À part cela, je ne propose pas spécialement de produits locaux. J’ai essayé à une époque de vendre un thé bio lancé par un jeune du coin, mais il a assez vite abandonné.

Par contre, je travaille avec La Bourrache. C’est une ASBL qui remet au travail des gens dans l’agriculture. Je sers de point de dépôt donc les gens commandent leurs paniers et viennent les chercher chez moi. Je le fais aussi pour le nettoyage à sec. C’est une façon d’offrir un service en plus à mes clients et bien souvent, ils prennent un petit quelque chose en plus en venant retirer leurs commandes.

Auparavant, j’ai travaillé de la même façon avec une cordonnerie, des tirages photos, etc. Mais j’ai abandonné, car ce n’était pas assez intéressant financièrement parlant.
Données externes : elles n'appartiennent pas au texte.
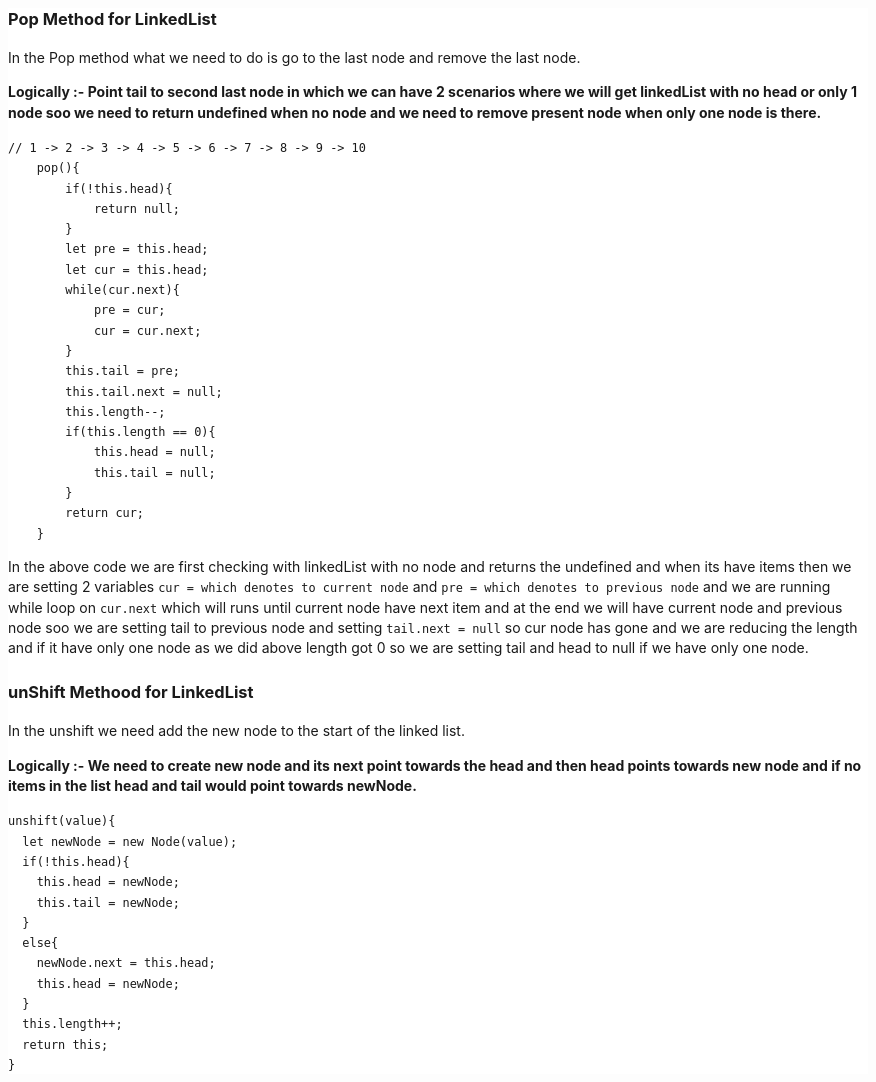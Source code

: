 ### Pop Method for LinkedList

In the Pop method what we need to do is go to the last node and remove the last node.

**Logically :- Point tail to second last node in which we can have 2 scenarios where we will get linkedList with no head or only 1 node soo we need to return undefined when no node and we need to remove present node when only one node is there.**

```
// 1 -> 2 -> 3 -> 4 -> 5 -> 6 -> 7 -> 8 -> 9 -> 10
    pop(){
        if(!this.head){
            return null;
        }
        let pre = this.head;
        let cur = this.head;
        while(cur.next){
            pre = cur;
            cur = cur.next;
        }
        this.tail = pre;
        this.tail.next = null;
        this.length--;
        if(this.length == 0){
            this.head = null;
            this.tail = null;
        }
        return cur;
    }
```

In the above code we are first checking with linkedList with no node and returns the undefined and when its have items then we are setting 2 variables `cur = which denotes to current node` and `pre = which denotes to previous node` and we are running while loop on `cur.next` which will runs until current node have next item and at the end we will have current node and previous node soo we are setting tail to previous node and setting `tail.next = null` so cur node has gone and we are reducing the length and if it have only one node as we did above length got 0 so we are setting tail and head to null if we have only one node.

### unShift Methood for LinkedList
In the unshift we need add the new node to the start of the linked list.

**Logically :- We need to create new node and its next point towards the head and then head points towards new node and if no items in the list head and tail would point towards newNode.**

```
unshift(value){
  let newNode = new Node(value);
  if(!this.head){
    this.head = newNode;
    this.tail = newNode;
  }
  else{
    newNode.next = this.head;
    this.head = newNode;
  }
  this.length++;
  return this;
}
```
De manière générale, mon mot d’ordre, c’est qu’il faut toujours chercher et ne jamais se contenter de la première chose que l’on trouve. »

 

Des projets, des projets et encore des projets

« Le futur ? J’ai encore quelques petits aménagements à terminer de-ci, de-là et des projets comme organiser des expositions temporaires ou faire venir des « repair cafés », ou une société d’achat d’or. J’ai plein d’idées pour occuper ce nouvel espace dont je dispose désormais. L’objectif est évidemment de ne pas reproduire une activité déjà présente dans le quartier, mais de proposer quelque chose en plus pour attirer des nouveaux clients.
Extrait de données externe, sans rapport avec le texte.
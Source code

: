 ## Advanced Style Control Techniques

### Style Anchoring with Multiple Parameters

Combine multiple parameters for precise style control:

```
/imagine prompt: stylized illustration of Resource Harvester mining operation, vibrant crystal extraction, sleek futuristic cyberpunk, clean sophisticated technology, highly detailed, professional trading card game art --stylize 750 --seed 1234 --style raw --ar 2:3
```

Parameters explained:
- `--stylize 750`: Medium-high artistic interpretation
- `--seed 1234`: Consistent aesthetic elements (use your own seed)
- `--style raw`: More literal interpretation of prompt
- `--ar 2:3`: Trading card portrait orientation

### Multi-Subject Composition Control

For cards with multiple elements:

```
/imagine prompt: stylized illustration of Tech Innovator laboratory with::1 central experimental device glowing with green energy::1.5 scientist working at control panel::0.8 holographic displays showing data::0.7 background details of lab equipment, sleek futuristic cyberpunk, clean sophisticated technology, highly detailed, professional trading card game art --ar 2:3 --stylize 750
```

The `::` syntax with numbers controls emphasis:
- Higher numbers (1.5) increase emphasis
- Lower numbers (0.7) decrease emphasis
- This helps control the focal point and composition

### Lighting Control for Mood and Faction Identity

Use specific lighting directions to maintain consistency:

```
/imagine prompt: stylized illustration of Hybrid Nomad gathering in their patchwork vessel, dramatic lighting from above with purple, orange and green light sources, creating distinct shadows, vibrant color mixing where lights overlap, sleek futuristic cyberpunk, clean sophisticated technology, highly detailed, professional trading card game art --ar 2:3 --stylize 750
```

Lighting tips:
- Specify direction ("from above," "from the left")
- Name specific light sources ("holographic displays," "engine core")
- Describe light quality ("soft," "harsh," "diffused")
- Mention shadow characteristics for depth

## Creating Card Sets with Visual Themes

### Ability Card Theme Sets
J’ai également profité des travaux pour voir sur le moyen et long terme. Ainsi, tout est prévu pour que je puisse installer une cuisine dans la seconde partie avec une hotte, un lave-vaisselle, etc. Mon idée est d’engager quelqu’un à plein temps qui m’aiderait avant tout pour la librairie/presse, puis qui pourrait prendre en charge la partie cuisine…

Mais ne brûlons pas les étapes, je vais d’abord installer à fond ce concept-ci, puis voir ce que je peux mettre en place. »

Et alors qu’elle retourne au comptoir pour servir une cliente, un autre habitué se penche vers moi. « Vous savez, c’est une femme très courageuse. Quoi qu’il arrive, elle a toujours le sourire ! » me dit-il, avant de retourner chercher un café. Une preuve de plus que Marianne a d’ores et déjà réussi son pari.

Zoom libraire réalisé par Colin Charlier pour le Prodipresse Magazine n°90 (Octobre 2019)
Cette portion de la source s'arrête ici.